Another postcard showing the Finnish capital, Helsinki, comes from Tuula. Since I have already posted a postcard on my blog about this great city, I will not bore you with repetition. So, do take a look at that postcard if you should be interested. But in this post I will add that Helsinki in my language, Afrikaans, sounds something along the lines of “little boy from hell.” Except that we would spell that Helseuntjie but pronounce it as Helsinki. Fun fact, hey? And no, that is not a hair.
Tuula from one of the countries that I respect most of all sent me this postcard. It is very obviously from the Finnish capital of Helsinki. As is usually the case with most capital cities, Helsinki is the largest city in Finland with a population of 610 000 people in the city and almost 1.4 million people in the metropolitan area. The city is considered to be the most livable city on the planet. I would agree but for the temperatures in winter. Life expectancy in the city are, however, almost 7 years lower for people from Helsinki than that of the rest of Finland. Very odd. Let that be a lesson to all of us urban dwellers. Thank you Tuula, this is my first city-view from Finland.
This postcard of the University of Helsinki came from Eva who lives in Finland. The university has been in Helsinki since 1829 but was originally founded in Turku, as the Royal Academy of Turku, under Swedish rule in 1640. That’s before my country was even discovered. It is the largest university in Finland, with over 36 000 students enrolled and studying in 11 different faculties. The university ranks among the top 100 universities in the world (as opposed to mine, which is usually top 500.) Usually. The university only admits 15% of all its applicants, which means that it’s not far behind the likes of Yale and Harvard on admissions, if at all. Looks like a pretty brilliant place to study for me. Of course my dream university has always been that oh so lovely place in The Netherlands called Leiden. Thank you Eva!
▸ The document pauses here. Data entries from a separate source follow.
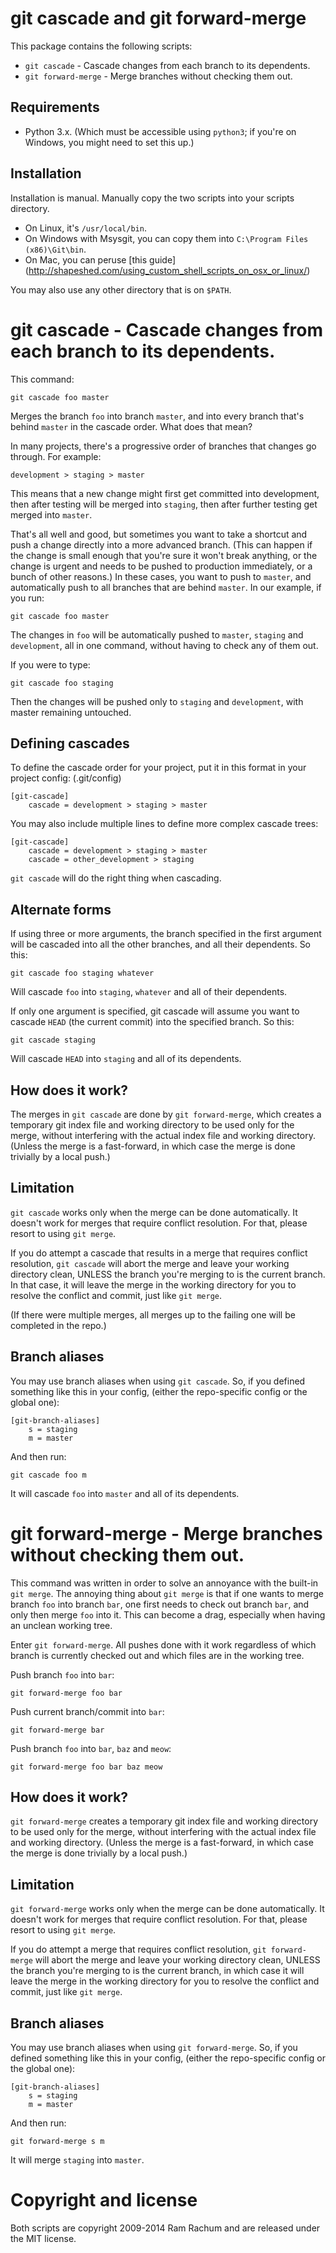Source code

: git cascade and git forward-merge
=====================================

This package contains the following scripts:

 - `git cascade` - Cascade changes from each branch to its dependents.
 - `git forward-merge` - Merge branches without checking them out.


Requirements
------------

 - Python 3.x. (Which must be accessible using `python3`; if you're on
Windows, you might need to set this up.)


Installation
------------

Installation is manual. Manually copy the two scripts into your scripts
directory.

 - On Linux, it's `/usr/local/bin`.
 - On Windows with Msysgit, you can copy them into `C:\Program Files (x86)\Git\bin`.
 - On Mac, you can peruse [this guide] (http://shapeshed.com/using_custom_shell_scripts_on_osx_or_linux/)

You may also use any other directory that is on `$PATH`.


git cascade - Cascade changes from each branch to its dependents.
=================================================================

This command:

    git cascade foo master

Merges the branch `foo` into branch `master`, and into every branch that's
behind `master` in the cascade order. What does that mean?

In many projects, there's a progressive order of branches that changes go
through. For example:

    development > staging > master

This means that a new change might first get committed into development, then
after testing will be merged into `staging`, then after further testing get
merged into `master`.

That's all well and good, but sometimes you want to take a shortcut and push a
change directly into a more advanced branch. (This can happen if the change is
small enough that you're sure it won't break anything, or the change is urgent
and needs to be pushed to production immediately, or a bunch of other reasons.)
In these cases, you want to push to `master`, and automatically push to all
branches that are behind `master`. In our example, if you run:

    git cascade foo master

The changes in `foo` will be automatically pushed to `master`, `staging` and
`development`, all in one command, without having to check any of them out.

If you were to type:

    git cascade foo staging

Then the changes will be pushed only to `staging` and `development`, with
master remaining untouched.


Defining cascades
-----------------

To define the cascade order for your project, put it in this format in your
project config: (.git/config)

    [git-cascade]
        cascade = development > staging > master

You may also include multiple lines to define more complex cascade trees:

    [git-cascade]
        cascade = development > staging > master
        cascade = other_development > staging

`git cascade` will do the right thing when cascading.


Alternate forms
---------------

If using three or more arguments, the branch specified in the first argument
will be cascaded into all the other branches, and all their dependents. So this:

    git cascade foo staging whatever

Will cascade `foo` into `staging`, `whatever` and all of their dependents.

If only one argument is specified, git cascade will assume you want to cascade
`HEAD` (the current commit) into the specified branch. So this:

    git cascade staging

Will cascade `HEAD` into `staging` and all of its dependents.


How does it work?
-----------------

The merges in `git cascade` are done by `git forward-merge`, which creates a
temporary git index file and working directory to be used only for the merge,
without interfering with the actual index file and working directory. (Unless
the merge is a fast-forward, in which case the merge is done trivially by a
local push.)


Limitation
----------

`git cascade` works only when the merge can be done automatically. It doesn't
work for merges that require conflict resolution. For that, please resort to
using `git merge`.

If you do attempt a cascade that results in a merge that requires conflict
resolution, `git cascade` will abort the merge and leave your working
directory clean, UNLESS the branch you're merging to is the current branch. In
that case, it will leave the merge in the working directory for you to resolve
the conflict and commit, just like `git merge`.

(If there were multiple merges, all merges up to the failing one will be
completed in the repo.)


Branch aliases
--------------

You may use branch aliases when using `git cascade`. So,
if you defined something like this in your config, (either the repo-specific
config or the global one):

    [git-branch-aliases]
        s = staging
        m = master

And then run:

    git cascade foo m

It will cascade `foo` into `master` and all of its dependents.


git forward-merge - Merge branches without checking them out.
=============================================================

This command was written in order to solve an annoyance with the built-in `git
merge`. The annoying thing about `git merge` is that if one wants to merge
branch `foo` into branch `bar`, one first needs to check out branch `bar`, and
only then merge `foo` into it. This can become a drag, especially when having
an unclean working tree.

Enter `git forward-merge`. All pushes done with it work regardless of which
branch is currently checked out and which files are in the working tree.

Push branch `foo` into `bar`:

    git forward-merge foo bar

Push current branch/commit into `bar`:

    git forward-merge bar

Push branch `foo` into `bar`, `baz` and `meow`:

    git forward-merge foo bar baz meow


How does it work?
-----------------

`git forward-merge` creates a temporary git index file and working directory to
be used only for the merge, without interfering with the actual index file and
working directory. (Unless the merge is a fast-forward, in which case the merge
is done trivially by a local push.)


Limitation
----------

`git forward-merge` works only when the merge can be done
automatically. It doesn't work for merges that require conflict resolution. For
that, please resort to using `git merge`.

If you do attempt a merge that requires conflict resolution, `git
forward-merge` will abort the merge and leave your working directory clean,
UNLESS the branch you're merging to is the current branch, in which case it
will leave the merge in the working directory for you to resolve the conflict
and commit, just like `git merge`.


Branch aliases
--------------

You may use branch aliases when using `git forward-merge`. So,
if you defined something like this in your config, (either the repo-specific
config or the global one):

    [git-branch-aliases]
        s = staging
        m = master

And then run:

    git forward-merge s m

It will merge `staging` into `master`.


Copyright and license
=====================

Both scripts are copyright 2009-2014 Ram Rachum and are released under the MIT
license.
Seija from Helsinki, Finland says that she chose this card for me because she is sure that I have not seen much snow in my lifetime. She would be quite right! Snow does not come often in this part of Africa. I really do appreciate it when a complete stranger on Postcrossing puts that sort consideration into a postcard and that is what makes this one so special. I do hope that I will get the opportunity to visit frosty ol’ Finland someday!